Warren Buffet is the last person to whom I ever thought I’d retort “Okay, boomer” to. After all, he’s the kindly grandpa of capitalism who pledged to donate 85% (about $37.4 billion) of his wealth to charity. However, he’s also the gentleman who has adamantly opposed two proposals for annual reports on climate change and diversity initiatives , despite the push of some of his top investors. These include BlackRock Inc (BLK.N) , the world’s biggest asset manager; the California Public Employees’ Retirement System, which is the largest U.S. public pension fund; and Federated Hermes Inc (FHI.N) , an investment manager with $625 billion under management. He recently spoke to the Financial Times about “why corporations cannot be moral arbiters” saying “If they asked [the fund investors], ‘Do you want the board of directors and the managers of your companies to spend time and energy on environmental, social, and governance issues or do you want them to spend all of their time and energy on increasing the value of your shares?’ I’m rather sure that an overwhelming number of them would choose the latter.”
Mr. Buffet comes from a generation whose model is to take resources, make money, and then eventually “give back” to society. Instead of “giving back” later, why not invest in businesses that don’t “take away” in the first place? This is merely solidifying his investment philosophy of backing undervalued assets for the long term.
Let’s break it down.
An asset is considered under-valued when the price it’s selling for is below its actual value. In a truly efficient market, the price and value would be the same amount. It’s in inefficient markets where one can find assets to buy low and sell high. Developing countries and emerging markets are where we see these types of inefficiency. It’s also where the additional effects of job creation and modernizing agriculture or mariculture would help achieve the United Nation’s sustainable development goals. Every finance geek is out to make money, but why not use that cash to pull double duty? Why not make money more: more meaningful, more aligned with your values?

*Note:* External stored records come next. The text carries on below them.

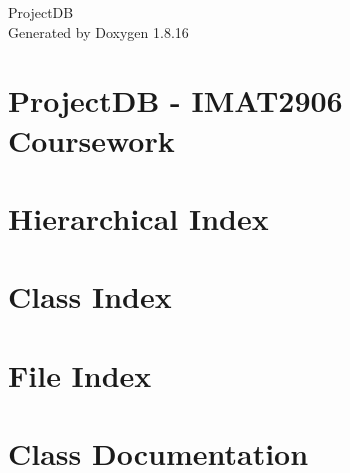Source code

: \let\mypdfximage\pdfximage\def\pdfximage{\immediate\mypdfximage}\documentclass[twoside]{book}
\newcommand{\+}{\discretionary{\mbox{\scriptsize$\hookleftarrow$}}{}{}}
\newcommand{\clearemptydoublepage}{%
  \newpage{\pagestyle{empty}\cleardoublepage}%
}
\begin{document}
\hypersetup{pageanchor=false,
             bookmarksnumbered=true,
             pdfencoding=unicode
            }
\begin{titlepage}
\vspace*{7cm}
\begin{center}%
{\Large Project\+DB }\\
\vspace*{1cm}
{\large Generated by Doxygen 1.8.16}\\
\end{center}
\end{titlepage}
\clearemptydoublepage
{}
\tableofcontents
\clearemptydoublepage
{}
\hypersetup{pageanchor=true}

\chapter{Project\+DB -\/ I\+M\+A\+T2906 Coursework}
\label{index}\hypertarget{index}{}
\chapter{Hierarchical Index}

\chapter{Class Index}

\chapter{File Index}

\chapter{Class Documentation}


































\end{document}
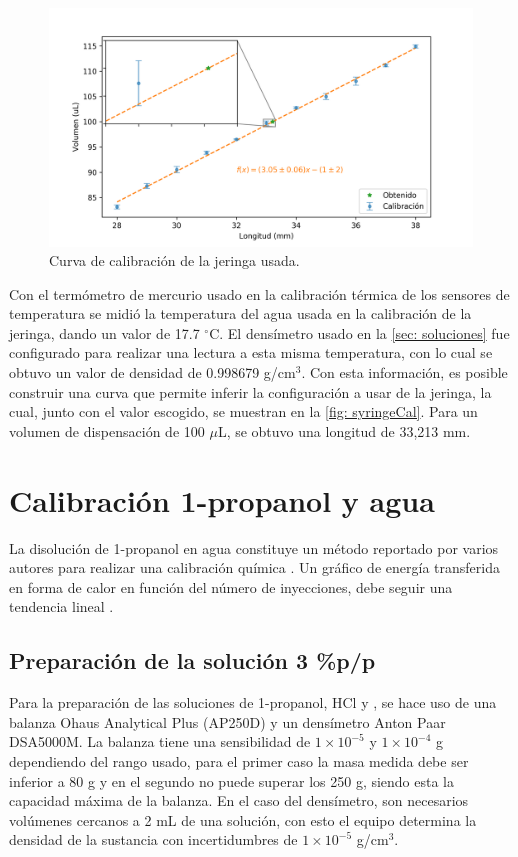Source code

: 	\begin{figure}[h!]
		\centering
		\includegraphics[width=\linewidth]{../Data/Syringe/syringe_cal.png}
		\caption{Curva de calibraci\'on de la jeringa usada.}
		\label{fig: syringeCal}
	\end{figure}
	
	Con el termómetro de mercurio usado en la calibración térmica de los sensores de temperatura se midió la temperatura del agua usada en la calibración de la jeringa, dando un valor de 17.7 $^\circ$C. El dens\'imetro usado en la \autoref{sec: soluciones} fue configurado para realizar una lectura a esta misma temperatura, con lo cual se obtuvo un valor de densidad de 0.998679 g/cm$^3$. Con esta información, es posible construir una curva que permite inferir la configuración a usar de la jeringa, la cual, junto con el valor escogido, se muestran en la \autoref{fig: syringeCal}. Para un volumen de dispensación de 100 $\mu$L, se obtuvo una longitud de 33,213 mm.	

\section{Calibraci\'on 1-propanol y agua}
	La disoluci\'on de 1-propanol en agua constituye un m\'etodo reportado por varios autores para realizar una calibraci\'on qu\'imica \cite{briggner1991test, nanoitc, demarse2011calibration, adao2012chemical}. Un gr\'afico de energ\'ia transferida en forma de calor en funci\'on del n\'umero de inyecciones, debe seguir una tendencia lineal \cite{demarse2011calibration, nanoitc, adao2012chemical}. 
	
\subsection{Preparaci\'on de la soluci\'on 3 \%p/p}
	Para la preparaci\'on de las soluciones de 1-propanol, HCl y , se hace uso de una balanza Ohaus Analytical Plus (AP250D) y un dens\'imetro Anton Paar DSA5000M. La balanza tiene una sensibilidad de $1\times10^{-5}$ y $1\times10^{-4}$ g dependiendo del rango usado, para el primer caso la masa medida debe ser inferior a 80 g y en el segundo no puede superar los 250 g, siendo esta la capacidad máxima de la balanza. En el caso del densímetro, son necesarios volúmenes cercanos a 2 mL de una soluci\'on, con esto el equipo determina la densidad de la sustancia con incertidumbres de $1\times10^{-5}$ g/cm$^{3}$.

The new focus on environmental, social, and governance efforts or investing in the sustainable development goals doesn’t change the fact that you need to have a business case for each initiative. It reflects four particularly important things:
1) Our growing understanding of the dangerous imbalances in society and nature that are threatening our way of life and our prosperity. These carry enormous costs and are risks that must be assessed and mitigated as part of any investment thesis. The 2021 World Economic Forum global risk report shows that multiple global industries are dependent on the environment, with 32% of the risks from climate change, and over 60% from taking more than the planet can provide. With the continuing COVID-19 pandemic, the 1.89 billion people living in extreme poverty (36% of the world’s population) and 5 billion people declined access to justice and equity become a risk to our own families. When so many people have to choose between safety and starvation, the pandemic should bring us to the much overdue realization that a better life for them means safety for our loved ones.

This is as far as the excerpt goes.